------ Input for this task ------
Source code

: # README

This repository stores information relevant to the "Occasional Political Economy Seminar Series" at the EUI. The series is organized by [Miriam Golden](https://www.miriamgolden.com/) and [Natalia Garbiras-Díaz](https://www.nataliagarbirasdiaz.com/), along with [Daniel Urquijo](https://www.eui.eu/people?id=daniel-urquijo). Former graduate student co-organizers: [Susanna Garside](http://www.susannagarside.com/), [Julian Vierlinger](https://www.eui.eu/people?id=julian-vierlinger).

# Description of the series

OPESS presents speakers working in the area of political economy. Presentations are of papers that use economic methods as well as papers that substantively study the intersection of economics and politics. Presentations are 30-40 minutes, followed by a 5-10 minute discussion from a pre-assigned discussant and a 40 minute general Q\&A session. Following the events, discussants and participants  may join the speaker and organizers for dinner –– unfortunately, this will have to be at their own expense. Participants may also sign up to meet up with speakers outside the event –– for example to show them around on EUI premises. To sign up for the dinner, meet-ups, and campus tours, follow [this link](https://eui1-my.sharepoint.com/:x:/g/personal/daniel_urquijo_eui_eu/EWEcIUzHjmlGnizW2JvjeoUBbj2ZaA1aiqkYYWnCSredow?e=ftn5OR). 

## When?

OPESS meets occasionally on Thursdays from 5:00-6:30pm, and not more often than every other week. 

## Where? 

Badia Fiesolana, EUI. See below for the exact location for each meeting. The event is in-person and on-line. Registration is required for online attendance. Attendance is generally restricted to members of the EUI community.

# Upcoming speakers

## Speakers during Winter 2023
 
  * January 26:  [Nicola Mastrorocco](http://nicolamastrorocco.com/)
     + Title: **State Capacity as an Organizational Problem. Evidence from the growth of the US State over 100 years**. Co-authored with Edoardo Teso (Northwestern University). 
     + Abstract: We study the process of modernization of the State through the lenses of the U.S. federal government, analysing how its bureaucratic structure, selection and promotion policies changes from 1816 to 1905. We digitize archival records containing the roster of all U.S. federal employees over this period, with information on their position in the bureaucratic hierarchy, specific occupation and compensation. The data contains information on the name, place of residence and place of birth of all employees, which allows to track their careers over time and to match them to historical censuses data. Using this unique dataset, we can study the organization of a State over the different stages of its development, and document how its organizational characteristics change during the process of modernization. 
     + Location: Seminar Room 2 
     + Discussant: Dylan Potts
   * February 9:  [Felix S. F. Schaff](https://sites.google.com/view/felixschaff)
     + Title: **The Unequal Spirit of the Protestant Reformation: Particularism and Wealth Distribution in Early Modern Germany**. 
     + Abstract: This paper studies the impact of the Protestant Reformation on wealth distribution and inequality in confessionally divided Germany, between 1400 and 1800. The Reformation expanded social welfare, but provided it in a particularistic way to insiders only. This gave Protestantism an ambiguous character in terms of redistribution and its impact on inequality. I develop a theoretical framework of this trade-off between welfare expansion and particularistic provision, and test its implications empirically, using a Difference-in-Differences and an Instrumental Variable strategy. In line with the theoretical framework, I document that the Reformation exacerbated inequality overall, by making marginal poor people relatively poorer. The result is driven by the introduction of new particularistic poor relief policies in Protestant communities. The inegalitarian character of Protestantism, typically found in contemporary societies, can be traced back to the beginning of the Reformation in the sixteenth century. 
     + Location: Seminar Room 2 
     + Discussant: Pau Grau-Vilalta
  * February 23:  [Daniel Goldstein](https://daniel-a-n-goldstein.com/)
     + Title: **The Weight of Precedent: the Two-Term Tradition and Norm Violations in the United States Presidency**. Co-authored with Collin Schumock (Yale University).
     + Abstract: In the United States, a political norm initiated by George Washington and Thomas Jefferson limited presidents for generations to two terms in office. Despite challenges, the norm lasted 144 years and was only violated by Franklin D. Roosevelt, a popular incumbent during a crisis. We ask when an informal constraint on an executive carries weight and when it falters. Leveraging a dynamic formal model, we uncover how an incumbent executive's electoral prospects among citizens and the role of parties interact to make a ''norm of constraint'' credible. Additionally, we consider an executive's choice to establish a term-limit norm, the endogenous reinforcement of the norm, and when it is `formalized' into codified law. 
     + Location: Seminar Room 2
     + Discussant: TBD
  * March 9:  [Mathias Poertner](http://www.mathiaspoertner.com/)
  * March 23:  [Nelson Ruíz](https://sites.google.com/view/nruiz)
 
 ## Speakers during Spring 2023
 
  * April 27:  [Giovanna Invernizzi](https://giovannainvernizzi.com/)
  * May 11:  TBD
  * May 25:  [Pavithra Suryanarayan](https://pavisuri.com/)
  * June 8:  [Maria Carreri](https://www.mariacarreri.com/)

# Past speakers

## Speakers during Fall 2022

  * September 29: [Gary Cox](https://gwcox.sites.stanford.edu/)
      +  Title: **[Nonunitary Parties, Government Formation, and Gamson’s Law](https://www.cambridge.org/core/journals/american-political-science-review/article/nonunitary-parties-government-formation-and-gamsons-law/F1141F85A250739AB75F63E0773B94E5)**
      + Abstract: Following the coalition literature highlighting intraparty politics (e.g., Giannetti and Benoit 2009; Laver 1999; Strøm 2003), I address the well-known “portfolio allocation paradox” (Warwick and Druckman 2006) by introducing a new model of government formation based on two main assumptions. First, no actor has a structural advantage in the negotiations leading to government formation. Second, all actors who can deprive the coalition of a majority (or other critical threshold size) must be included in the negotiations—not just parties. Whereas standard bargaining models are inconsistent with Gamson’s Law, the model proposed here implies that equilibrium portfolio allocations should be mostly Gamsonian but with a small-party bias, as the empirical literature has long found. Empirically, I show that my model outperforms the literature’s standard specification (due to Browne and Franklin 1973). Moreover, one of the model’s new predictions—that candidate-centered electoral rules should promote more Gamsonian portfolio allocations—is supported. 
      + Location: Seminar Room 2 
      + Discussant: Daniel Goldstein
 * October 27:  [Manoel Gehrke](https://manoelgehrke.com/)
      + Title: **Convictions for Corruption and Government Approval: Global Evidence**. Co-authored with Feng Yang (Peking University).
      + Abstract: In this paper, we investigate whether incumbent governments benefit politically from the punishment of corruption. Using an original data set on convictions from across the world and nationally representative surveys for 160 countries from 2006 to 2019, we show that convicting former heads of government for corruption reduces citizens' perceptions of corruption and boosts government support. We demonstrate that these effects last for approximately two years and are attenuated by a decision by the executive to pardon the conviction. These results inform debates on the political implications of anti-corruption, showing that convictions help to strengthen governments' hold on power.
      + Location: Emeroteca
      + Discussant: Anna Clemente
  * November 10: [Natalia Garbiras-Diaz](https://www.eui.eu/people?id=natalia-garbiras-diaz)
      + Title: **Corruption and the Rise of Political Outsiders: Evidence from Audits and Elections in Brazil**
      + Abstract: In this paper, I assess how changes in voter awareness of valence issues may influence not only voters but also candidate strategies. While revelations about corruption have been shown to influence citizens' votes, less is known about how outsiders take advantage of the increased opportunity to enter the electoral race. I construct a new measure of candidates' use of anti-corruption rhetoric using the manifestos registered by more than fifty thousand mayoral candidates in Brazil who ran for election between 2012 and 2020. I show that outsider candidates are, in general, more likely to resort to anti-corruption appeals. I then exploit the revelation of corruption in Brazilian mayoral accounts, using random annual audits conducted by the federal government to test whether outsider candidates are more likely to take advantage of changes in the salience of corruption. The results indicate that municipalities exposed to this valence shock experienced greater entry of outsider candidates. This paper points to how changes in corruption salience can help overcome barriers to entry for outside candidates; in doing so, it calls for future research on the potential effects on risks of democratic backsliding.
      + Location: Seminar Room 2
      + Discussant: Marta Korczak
------
■ **Description of the task**
Pull out the lines above in which the word "March" appears.

■ **Task result**
  * March 9:  [Mathias Poertner](http://www.mathiaspoertner.com/)
  * March 23:  [Nelson Ruíz](https://sites.google.com/view/nruiz)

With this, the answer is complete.